▶ **YOUR OBJECTIVE**: Transcribe exactly the lines from the one containing "1: both components" through the last line of the listing below, inclusive, and nothing beyond them.
____
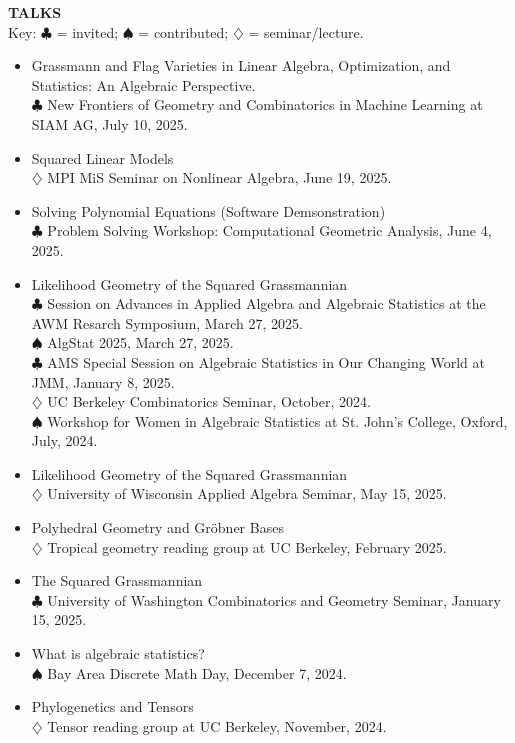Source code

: \documentclass[11pt]{article}
\newcommand{\hdr}[1]{\textcolor{blue(ryb)}{\textbf{#1}}}
\begin{document}
\hdr{TALKS}\\
Key: $\clubsuit$ = invited; $\spadesuit$ = contributed; $\diamondsuit$ = seminar/lecture.
\begin{itemize}
\item Grassmann and Flag Varieties in Linear Algebra, Optimization, and Statistics: An Algebraic Perspective.\\
  $\clubsuit$ New Frontiers of Geometry and Combinatorics in Machine Learning at SIAM AG, July 10, 2025.
\item Squared Linear Models\\
  $\diamondsuit$ MPI MiS Seminar on Nonlinear Algebra, June 19, 2025.
\item Solving Polynomial Equations (Software Demsonstration)\\
  $\clubsuit$  Problem Solving Workshop: Computational Geometric Analysis, June 4, 2025.
\item Likelihood Geometry of the Squared Grassmannian\\
  $\clubsuit$ Session on Advances in Applied Algebra and Algebraic Statistics at the AWM Resarch Symposium, March 27, 2025.\\    
  $\spadesuit$ AlgStat 2025, March 27, 2025.\\  
  $\clubsuit$ AMS Special Session on Algebraic Statistics in Our Changing World at JMM, January 8, 2025.\\
  $\diamondsuit$ UC Berkeley Combinatorics Seminar, October, 2024.\\
  $\spadesuit$ Workshop for Women in Algebraic Statistics at St. John's College, Oxford, July, 2024.
\item Likelihood Geometry of the Squared Grassmannian\\
  $\diamondsuit$ University of Wisconsin Applied Algebra Seminar, May 15, 2025.
\item Polyhedral Geometry and Gr\"{o}bner Bases\\
  $\diamondsuit$ Tropical geometry reading group at UC Berkeley, February 2025. 
\item The Squared Grassmannian\\
  $\clubsuit$ University of Washington Combinatorics and Geometry Seminar, January 15, 2025.
\item What is algebraic statistics?\\
  $\spadesuit$ Bay Area Discrete Math Day, December 7, 2024. 
\item Phylogenetics and Tensors\\
  $\diamondsuit$ Tensor reading group at UC Berkeley, November, 2024. 

\end{itemize}
\end{document}

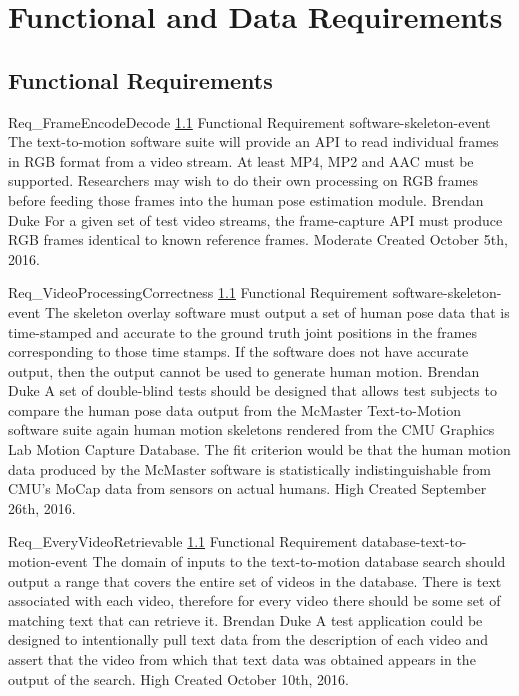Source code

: \documentclass{scrreprt}
\begin{document}
\section{Functional and Data Requirements}

\subsection{Functional Requirements}
\label{req-functional-requirement}

\requirement
{Req_FrameEncodeDecode}
{\ref{req-functional-requirement} Functional Requirement}
{software-skeleton-event}
{The text-to-motion software suite will provide an API to read individual
 frames in RGB format from a video stream. At least MP4, MP2 and AAC must be
 supported.}
{Researchers may wish to do their own processing on RGB frames before feeding
 those frames into the human pose estimation module.}
{Brendan Duke}
{For a given set of test video streams, the frame-capture API must produce RGB
 frames identical to known reference frames.}
{Moderate}
{Created October 5th, 2016.}

\requirement
{Req_VideoProcessingCorrectness}
{\ref{req-functional-requirement} Functional Requirement}
{software-skeleton-event}
{The skeleton overlay software must output a set of human pose data that is
 time-stamped and accurate to the ground truth joint positions in the frames
 corresponding to those time stamps.}
{If the software does not have accurate output, then the output cannot be used
 to generate human motion.}
{Brendan Duke}
{A set of double-blind tests should be designed that allows test subjects to
 compare the human pose data output from the McMaster Text-to-Motion software
 suite again human motion skeletons rendered from the CMU Graphics Lab Motion
 Capture Database. The fit criterion would be that the human motion data
 produced by the McMaster software is statistically indistinguishable from
 CMU's MoCap data from sensors on actual humans.}
{High}
{Created September 26th, 2016.}

\requirement
{Req_EveryVideoRetrievable}
{\ref{req-functional-requirement} Functional Requirement}
{database-text-to-motion-event}
{The domain of inputs to the text-to-motion database search should output a
 range that covers the entire set of videos in the database.}
{There is text associated with each video, therefore for every video there
 should be some set of matching text that can retrieve it.}
{Brendan Duke}
{A test application could be designed to intentionally pull text data from the
 description of each video and assert that the video from which that text data
 was obtained appears in the output of the search.}
{High}
{Created October 10th, 2016.}
\end{document}
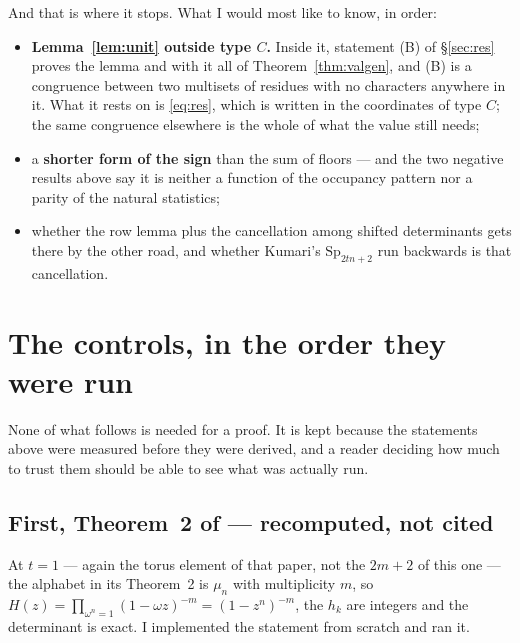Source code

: \documentclass[11pt,a4paper]{article}
\theoremstyle{definition}
\newcommand{\Sp}{\mathrm{Sp}}
\begin{document}
And that is where it stops. What I would most like to know, in order:
\begin{itemize}\itemsep2pt
\item \textbf{Lemma~\ref{lem:unit} outside type $C$.} Inside it, statement (B) of
\S\ref{sec:res} proves the lemma and with it all of Theorem~\ref{thm:valgen}, and (B) is a
congruence between two multisets of residues with no characters anywhere in it. What it rests on is
\eqref{eq:res}, which is written in the coordinates of type $C$; the same congruence elsewhere is
the whole of what the value still needs;
\item a \textbf{shorter form of the sign} than the sum of floors --- and the two negative results
above say it is neither a function of the occupancy pattern nor a parity of the natural statistics;
\item whether the row lemma plus the cancellation among shifted determinants gets there by the
other road, and whether Kumari's $\Sp_{2tn+2}$ \cite{Kum24} run backwards is that cancellation.
\end{itemize}

\section{The controls, in the order they were run}\label{sec:controles}

None of what follows is needed for a proof. It is kept because the statements above were measured
before they were derived, and a reader deciding how much to trust them should be able to see what
was actually run.


\subsection*{First, Theorem~2 of \cite{Prasad16b} --- recomputed, not cited}

At $t=1$ --- again the torus element of that paper, not the $2m+2$ of this one --- the alphabet in
its Theorem~2 is
$\mu_n$ with multiplicity $m$, so
$H(z)=\prod_{\omega^n=1}(1-\omega z)^{-m}=(1-z^n)^{-m}$, the $h_k$ are integers and the determinant
is exact. I implemented the statement from scratch and ran it.
\end{document}
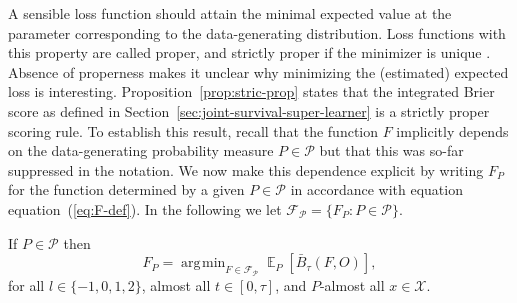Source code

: \documentclass[alpha-refs]{wiley-article}
\DeclareMathOperator{\E}{\mathbb{E}} %
\newcommand{\1}{\mathds{1}}
\DeclareMathOperator*{\argmin}{\arg\!\min}
\begin{document}
A sensible loss function should attain the minimal expected value at
the parameter corresponding to the data-generating distribution. Loss
functions with this property are called proper, and strictly proper if
the minimizer is unique \citep{gneiting2007strictly}. Absence of
properness makes it unclear why minimizing the (estimated) expected
loss is interesting.  Proposition~\ref{prop:stric-prop} states that
the integrated Brier score as defined in
Section~\ref{sec:joint-survival-super-learner} is a strictly proper
scoring rule. To establish this result, recall that the function \(F\)
implicitly depends on the data-generating probability measure
\(P\in\mathcal P\) but that this was so-far suppressed in the
notation. We now make this dependence explicit by writing \(F_P\) for
the function determined by a given \(P \in\mathcal{P}\) in accordance
with equation equation~(\ref{eq:F-def}). In the following we let \(
\mathcal{F}_{\mathcal{P}} = \{F_P : P \in \mathcal{P}\} \).

\begin{proposition}
  \label{prop:stric-prop}
  If \(P \in\mathcal{P}\) then
  \begin{equation*}
    F_P = \argmin_{F \in \mathcal{F}_{\mathcal{P}}}
    \E_P{[\bar{B}_\tau(F, O)]}
    ,
  \end{equation*}
  for all \( l \in \{-1, 0, 1, 2 \} \), almost all
  \( t \in [0,\tau] \), and \( P \)-almost all
  \( x \in \mathcal{X} \).
\end{proposition}
\end{document}
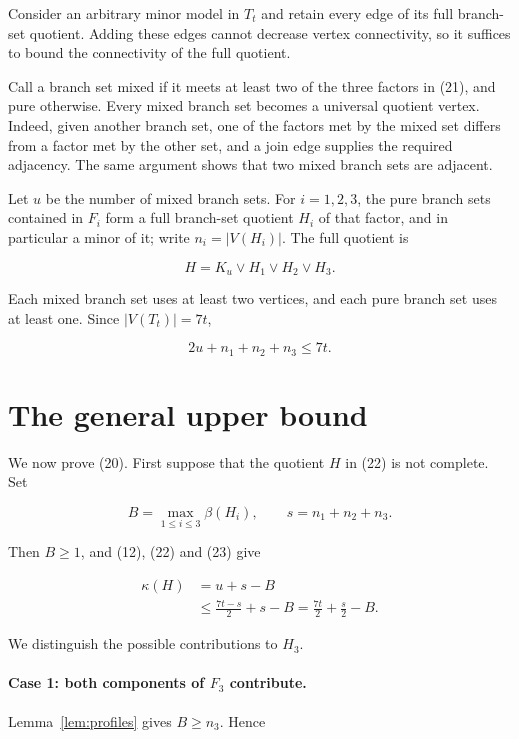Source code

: \documentclass[11pt]{article}
\begin{document}
Consider an arbitrary minor model in $T_t$ and retain every edge of its full
branch-set quotient. Adding these edges cannot decrease vertex connectivity,
so it suffices to bound the connectivity of the full quotient.

Call a branch set mixed if it meets at least two of the three factors in (21),
and pure otherwise. Every mixed branch set becomes a universal quotient
vertex. Indeed, given another branch set, one of the factors met by the mixed
set differs from a factor met by the other set, and a join edge supplies the
required adjacency. The same argument shows that two mixed branch sets are
adjacent.

Let $u$ be the number of mixed branch sets. For $i=1,2,3$, the pure branch sets
contained in $F_i$ form a full branch-set quotient $H_i$ of that factor, and in
particular a minor of it; write $n_i=|V(H_i)|$. The full quotient is

\nopagebreak[4]
\[
H=K_u\vee H_1\vee H_2\vee H_3.                             \tag{22}
\]

Each mixed branch set uses at least two vertices, and each pure branch set uses
at least one. Since $|V(T_t)|=7t$,

\nopagebreak[4]
\[
2u+n_1+n_2+n_3\leq7t.                                     \tag{23}
\]

\section{The general upper bound}


We now prove (20). First suppose that the quotient $H$ in (22) is not complete.
Set

\nopagebreak[4]
\[
B=\max_{1\leq i\leq3}\beta(H_i),
\qquad
s=n_1+n_2+n_3.
\]

Then $B\geq1$, and (12), (22) and (23) give

\nopagebreak[4]
\[
\begin{aligned}
\kappa(H)
&=u+s-B\\
&\leq\frac{7t-s}{2}+s-B
=\frac{7t}{2}+\frac{s}{2}-B.
\end{aligned}
\tag{24}
\]

We distinguish the possible contributions to $H_3$.

\paragraph{Case 1: both components of $F_3$ contribute.}


Lemma~\ref{lem:profiles} gives $B\geq n_3$. Hence
\end{document}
____
▶ **WRITTEN RESPONSE**:
\paragraph{Case 1: both components of $F_3$ contribute.}


Lemma~\ref{lem:profiles} gives $B\geq n_3$. Hence
\end{document}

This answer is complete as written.